_Work order_:
Please copy each line from the entries that contains the string "dsig".
Material shown START
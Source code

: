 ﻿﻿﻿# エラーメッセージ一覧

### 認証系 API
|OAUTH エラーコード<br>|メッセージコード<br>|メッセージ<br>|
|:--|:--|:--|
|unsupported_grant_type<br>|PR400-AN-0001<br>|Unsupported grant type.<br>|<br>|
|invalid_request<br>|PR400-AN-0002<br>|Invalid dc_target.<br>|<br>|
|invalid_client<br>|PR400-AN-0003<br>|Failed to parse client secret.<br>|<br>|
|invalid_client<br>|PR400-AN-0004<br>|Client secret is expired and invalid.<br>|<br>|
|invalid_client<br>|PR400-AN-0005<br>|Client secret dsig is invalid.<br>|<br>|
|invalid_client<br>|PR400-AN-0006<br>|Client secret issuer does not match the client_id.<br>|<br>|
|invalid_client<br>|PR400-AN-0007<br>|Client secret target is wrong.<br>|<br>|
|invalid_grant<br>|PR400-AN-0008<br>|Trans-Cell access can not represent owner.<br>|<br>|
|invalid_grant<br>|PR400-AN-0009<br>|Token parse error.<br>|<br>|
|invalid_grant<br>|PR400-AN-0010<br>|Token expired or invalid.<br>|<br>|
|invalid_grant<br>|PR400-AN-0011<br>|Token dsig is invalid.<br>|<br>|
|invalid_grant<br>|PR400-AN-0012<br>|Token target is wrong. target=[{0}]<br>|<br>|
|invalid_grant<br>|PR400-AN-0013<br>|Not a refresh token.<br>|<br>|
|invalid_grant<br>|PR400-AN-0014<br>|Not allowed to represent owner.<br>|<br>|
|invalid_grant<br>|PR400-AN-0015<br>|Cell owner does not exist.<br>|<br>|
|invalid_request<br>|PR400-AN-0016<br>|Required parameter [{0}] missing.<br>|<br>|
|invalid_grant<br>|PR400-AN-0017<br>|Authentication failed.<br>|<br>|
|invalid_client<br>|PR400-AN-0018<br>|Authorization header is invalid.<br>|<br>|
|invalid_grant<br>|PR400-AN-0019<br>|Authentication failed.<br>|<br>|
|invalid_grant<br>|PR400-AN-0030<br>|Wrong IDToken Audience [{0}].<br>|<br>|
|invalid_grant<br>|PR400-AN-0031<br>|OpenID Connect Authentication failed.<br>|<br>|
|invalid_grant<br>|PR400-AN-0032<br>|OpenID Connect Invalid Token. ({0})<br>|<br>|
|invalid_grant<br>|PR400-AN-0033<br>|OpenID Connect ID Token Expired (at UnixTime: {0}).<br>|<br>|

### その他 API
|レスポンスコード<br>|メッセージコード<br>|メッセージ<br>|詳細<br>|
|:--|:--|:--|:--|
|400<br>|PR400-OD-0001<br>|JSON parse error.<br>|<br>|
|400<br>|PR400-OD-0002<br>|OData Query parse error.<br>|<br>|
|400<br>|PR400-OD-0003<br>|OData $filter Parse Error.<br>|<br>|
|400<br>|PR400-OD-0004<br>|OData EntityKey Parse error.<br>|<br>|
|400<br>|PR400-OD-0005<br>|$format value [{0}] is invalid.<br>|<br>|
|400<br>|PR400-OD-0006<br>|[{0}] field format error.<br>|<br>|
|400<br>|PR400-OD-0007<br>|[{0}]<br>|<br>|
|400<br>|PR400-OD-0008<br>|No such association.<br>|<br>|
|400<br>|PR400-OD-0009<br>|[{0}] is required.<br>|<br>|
Material shown END
_Response to this task_:
|invalid_client<br>|PR400-AN-0005<br>|Client secret dsig is invalid.<br>|<br>|
|invalid_grant<br>|PR400-AN-0011<br>|Token dsig is invalid.<br>|<br>|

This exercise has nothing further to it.